Hospice funding challenges

I don't think people realize what a difficult time hospices are going through. It blew my mind when I learned that it costs £56,000 pounds a day to run Dorothy House. And what became so apparent, and I think the reason it was so easy to raise such a large amount of money in such a short amount of time, is there is nobody on my Instagram feed or that I work with, or anybody in this area who hasn't had a loved one who's been supported by Dorothy House.

People absolutely adore this charity and I think it's a comfort for everybody that you guys are here. People seemed happy to have an opportunity to donate to Dorothy House in memory of somebody that they love that's been cared for here.

Embracing mortality

I think it's been a really positive experience actually.

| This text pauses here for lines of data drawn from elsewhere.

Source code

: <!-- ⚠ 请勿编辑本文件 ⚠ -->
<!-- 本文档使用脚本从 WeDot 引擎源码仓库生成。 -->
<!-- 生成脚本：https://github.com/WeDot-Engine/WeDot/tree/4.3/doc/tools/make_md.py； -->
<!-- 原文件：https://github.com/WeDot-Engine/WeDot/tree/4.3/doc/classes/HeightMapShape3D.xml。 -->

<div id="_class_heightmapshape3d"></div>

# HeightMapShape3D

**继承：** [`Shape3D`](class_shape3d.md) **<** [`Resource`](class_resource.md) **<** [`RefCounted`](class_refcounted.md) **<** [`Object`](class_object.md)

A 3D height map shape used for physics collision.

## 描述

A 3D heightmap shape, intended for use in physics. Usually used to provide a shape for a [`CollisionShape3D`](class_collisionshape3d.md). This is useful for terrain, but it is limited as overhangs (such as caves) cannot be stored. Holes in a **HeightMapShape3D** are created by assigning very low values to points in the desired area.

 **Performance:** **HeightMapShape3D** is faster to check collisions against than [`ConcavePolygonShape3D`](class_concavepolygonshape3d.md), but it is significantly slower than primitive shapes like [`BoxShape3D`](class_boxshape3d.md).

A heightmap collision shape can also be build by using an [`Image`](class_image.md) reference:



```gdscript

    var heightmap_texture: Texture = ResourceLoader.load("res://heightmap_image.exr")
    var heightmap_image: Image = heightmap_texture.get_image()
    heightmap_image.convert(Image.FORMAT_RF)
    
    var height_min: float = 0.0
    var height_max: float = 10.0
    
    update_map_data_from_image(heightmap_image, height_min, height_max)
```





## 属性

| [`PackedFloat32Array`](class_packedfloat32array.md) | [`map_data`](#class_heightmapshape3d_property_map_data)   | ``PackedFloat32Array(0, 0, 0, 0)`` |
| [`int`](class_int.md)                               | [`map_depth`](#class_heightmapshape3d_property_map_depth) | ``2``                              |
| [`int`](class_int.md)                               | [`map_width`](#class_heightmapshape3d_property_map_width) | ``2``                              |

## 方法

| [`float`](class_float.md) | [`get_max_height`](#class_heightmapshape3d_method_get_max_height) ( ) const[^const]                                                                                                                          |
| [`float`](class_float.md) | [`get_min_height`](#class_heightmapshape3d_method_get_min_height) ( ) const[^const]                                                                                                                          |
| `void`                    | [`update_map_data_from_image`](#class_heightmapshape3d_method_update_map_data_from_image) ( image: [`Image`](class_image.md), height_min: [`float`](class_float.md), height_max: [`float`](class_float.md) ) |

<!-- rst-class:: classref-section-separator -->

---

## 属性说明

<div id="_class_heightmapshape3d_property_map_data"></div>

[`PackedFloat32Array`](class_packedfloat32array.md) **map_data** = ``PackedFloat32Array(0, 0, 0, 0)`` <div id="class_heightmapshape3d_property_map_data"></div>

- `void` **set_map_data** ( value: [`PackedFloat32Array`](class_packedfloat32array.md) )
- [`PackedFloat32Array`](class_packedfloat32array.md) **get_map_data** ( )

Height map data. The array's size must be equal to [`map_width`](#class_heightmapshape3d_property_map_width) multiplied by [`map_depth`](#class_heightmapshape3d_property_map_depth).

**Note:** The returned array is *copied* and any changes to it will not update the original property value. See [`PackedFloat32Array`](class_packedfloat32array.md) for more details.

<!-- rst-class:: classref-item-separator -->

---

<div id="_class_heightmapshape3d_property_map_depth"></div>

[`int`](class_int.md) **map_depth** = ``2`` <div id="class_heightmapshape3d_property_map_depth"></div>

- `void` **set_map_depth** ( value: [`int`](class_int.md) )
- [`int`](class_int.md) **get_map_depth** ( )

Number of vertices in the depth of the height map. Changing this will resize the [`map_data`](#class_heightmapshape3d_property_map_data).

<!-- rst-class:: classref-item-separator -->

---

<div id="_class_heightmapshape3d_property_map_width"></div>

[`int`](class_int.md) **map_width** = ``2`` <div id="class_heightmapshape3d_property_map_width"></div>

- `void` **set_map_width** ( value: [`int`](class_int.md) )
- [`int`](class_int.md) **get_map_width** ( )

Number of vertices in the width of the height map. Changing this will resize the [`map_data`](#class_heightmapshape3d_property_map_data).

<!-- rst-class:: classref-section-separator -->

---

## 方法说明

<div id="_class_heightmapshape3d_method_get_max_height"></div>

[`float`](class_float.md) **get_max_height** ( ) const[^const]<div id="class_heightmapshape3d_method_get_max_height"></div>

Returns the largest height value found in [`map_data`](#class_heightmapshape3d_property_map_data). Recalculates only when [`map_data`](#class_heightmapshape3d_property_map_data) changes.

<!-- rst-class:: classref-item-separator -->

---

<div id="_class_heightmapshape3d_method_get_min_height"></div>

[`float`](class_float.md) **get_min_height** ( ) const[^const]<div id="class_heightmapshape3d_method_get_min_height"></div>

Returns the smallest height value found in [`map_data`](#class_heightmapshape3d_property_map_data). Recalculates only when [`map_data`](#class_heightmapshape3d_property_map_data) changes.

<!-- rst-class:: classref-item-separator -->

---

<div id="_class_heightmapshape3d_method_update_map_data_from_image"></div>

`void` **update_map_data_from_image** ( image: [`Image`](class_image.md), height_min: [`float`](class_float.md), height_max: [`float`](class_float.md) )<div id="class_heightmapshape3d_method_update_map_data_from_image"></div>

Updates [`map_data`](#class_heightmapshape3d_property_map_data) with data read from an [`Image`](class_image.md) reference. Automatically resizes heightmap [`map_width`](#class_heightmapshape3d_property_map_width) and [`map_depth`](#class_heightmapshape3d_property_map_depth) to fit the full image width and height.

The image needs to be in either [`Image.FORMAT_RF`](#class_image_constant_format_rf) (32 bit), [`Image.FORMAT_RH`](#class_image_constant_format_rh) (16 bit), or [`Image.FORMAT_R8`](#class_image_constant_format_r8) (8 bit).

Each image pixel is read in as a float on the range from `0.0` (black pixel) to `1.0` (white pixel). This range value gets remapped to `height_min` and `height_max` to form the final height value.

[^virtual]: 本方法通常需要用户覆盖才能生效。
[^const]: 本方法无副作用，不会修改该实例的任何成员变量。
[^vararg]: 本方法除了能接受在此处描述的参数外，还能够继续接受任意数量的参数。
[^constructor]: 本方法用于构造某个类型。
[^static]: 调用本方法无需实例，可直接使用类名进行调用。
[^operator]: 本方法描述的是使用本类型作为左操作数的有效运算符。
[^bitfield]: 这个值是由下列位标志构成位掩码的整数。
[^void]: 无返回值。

It's like, oh my God, I need to really prioritise, making every day count. Then I think, but everyone's in the same boat because you never know if the world is going to end tomorrow and it doesn't. Whether you've got a terminal illness or not, it's a bit of a leveller. And sometimes it's a bit of a struggle. I feel like I've lost the plot.

I've had conversations with friends thinking about where I would want to die. Of course Dorothy House is a real part of that. I'd probably happily die on the boat, but my mum wouldn't be able to come. She'd just be so seasick it's not really a possibility.

When you have children, they will remember how and where you died. And to have somewhere that is a beautiful, neutral place like this where there are no other associations. If I was to die on the boat, then I would worry that that would tarnish the girl's memory of the boat.

But to know that somewhere like this is here, is really comforting because it's set up to be that that that special, beautiful place. And to make dying as pleasant as it can be. Because I think it can be pleasant. I think you could be ready if you think about it and I think I feel prepared. I think I've had long enough. I was almost prepared the first time I was told I was going to die. This time I think I'm mentally very ready, but I feel like my body is nowhere near dying yet. When it does happen, I'll be ready. But in the meantime, I'm going to try and keep as fit as I can and do as much as I can to make sure that places like Dorothy House get the funding that they need.

I have this analogy that I think I always do life at a sprint, and I feel as though someone's told me that there's a cliff edge coming and you can't really fight that the cliff edge is there, but either you can slow down to a walk and it takes a bit longer to get there, but you're still going to drop off the cliff for a walk. I think I would rather just keep sprinting, and if I'm going off the edge, I'm going to go a sprint and that's the decision that I've made and I'm happy with that. I feel like I'll always be confident in that decision right to the end, because to me it's about quality, not quantity.

I’ve felt grief about the diagnosis. And when I've got bad news, I felt in a state of grief. But it's a temporary state. And then you go into mourning; I have mourned as part of coming to terms with dying, though I'm usually a very optimistic person. I find it quite difficult to go through in my head ‘what if I'm not here for that situation in the future’, but I almost intentionally try to think about those things. I might not be here for my children's weddings. But I find it useful to think about it because if that's the situation, I don't want to get to the end of my life and then suddenly have to rush through all these thoughts and feel like I'm not ready. I would rather prepare myself and prepare them for the fact that I might not be there, but I have every faith that they will be okay without me.

I've grieved for the situation and I've grieved the peace of mind. I think once you have a diagnosis of cancer, you never really relax ever again, it's always in the back of your mind. So even when you're having a happy moment, it kind of hangs over you. It's almost like a friend that's always by. You can think, you can make friends with grief and your situation and almost lean into it, rather than feeling in denial of it.